[Rendered images with source text]
■ ■ ■ ■ ■

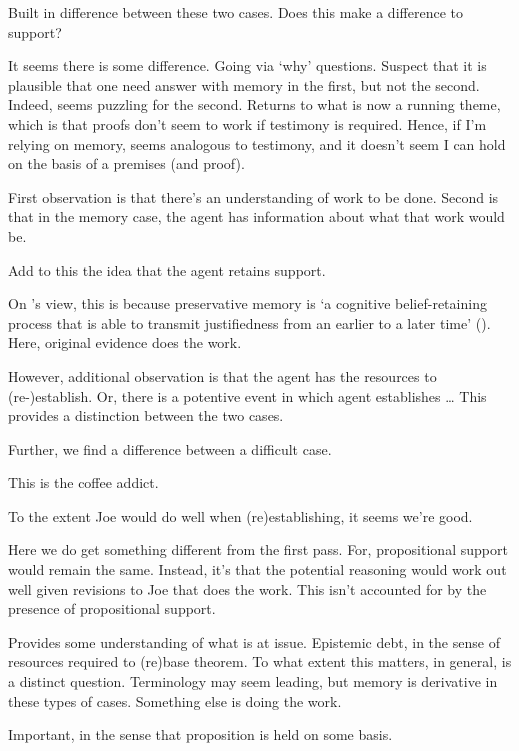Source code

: \begin{note}
  Built in difference between these two cases.
  Does this make a difference to support?

  It seems there is some difference.
  Going via `why' questions.
  Suspect that it is plausible that one need answer with memory in the first, but not the second.
  Indeed, seems puzzling for the second.
  Returns to what is now a running theme, which is that proofs don't seem to work if testimony is required.
  Hence, if I'm relying on memory, seems analogous to testimony, and it doesn't seem I can hold on the basis of a premises (and proof).
  
\end{note}



\begin{note}[Coffee]
  First observation is that there's an understanding of work to be done.
  Second is that in the memory case, the agent has information about what that work would be.

  Add to this the idea that the agent retains support.

  On \citeauthor{Goldman:2011vn}'s view, this is because preservative memory is `a cognitive belief-retaining process that is able to transmit justiﬁedness from an earlier to a later time' (\citeyear[261]{Goldman:2011vn}).
  Here, original evidence does the work.

  However, additional observation is that the agent has the resources to (re-)establish.
  Or, there is a potentive event in which agent establishes \dots
  This provides a distinction between the two cases.

  Further, we find a difference between a difficult case.

  This is the coffee addict.

  To the extent Joe would do well when (re)establishing, it seems we're good.

  Here we do get something different from the first pass.
  For, propositional support would remain the same.
  Instead, it's that the potential reasoning would work out well given revisions to Joe that does the work.
  This isn't accounted for by the presence of propositional support.
\end{note}


\begin{note}[Sketch]
  Provides some understanding of what is at issue.
  Epistemic debt, in the sense of resources required to (re)base theorem.
  To what extent this matters, in general, is a distinct question.
  Terminology may seem leading, but memory is derivative in these types of cases.
  Something else is doing the work.

  Important, in the sense that proposition is held on some basis.
  

\end{note}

■ ■ ■ ■ ■

» Exercise
The answer must be the lines from the first one in the records through the line containing "Indeed, seems puzzling for the second.", copied exactly, with no pictures.

» Written response
Source code

: \begin{note}
  Built in difference between these two cases.
  Does this make a difference to support?

  It seems there is some difference.
  Going via `why' questions.
  Suspect that it is plausible that one need answer with memory in the first, but not the second.
  Indeed, seems puzzling for the second.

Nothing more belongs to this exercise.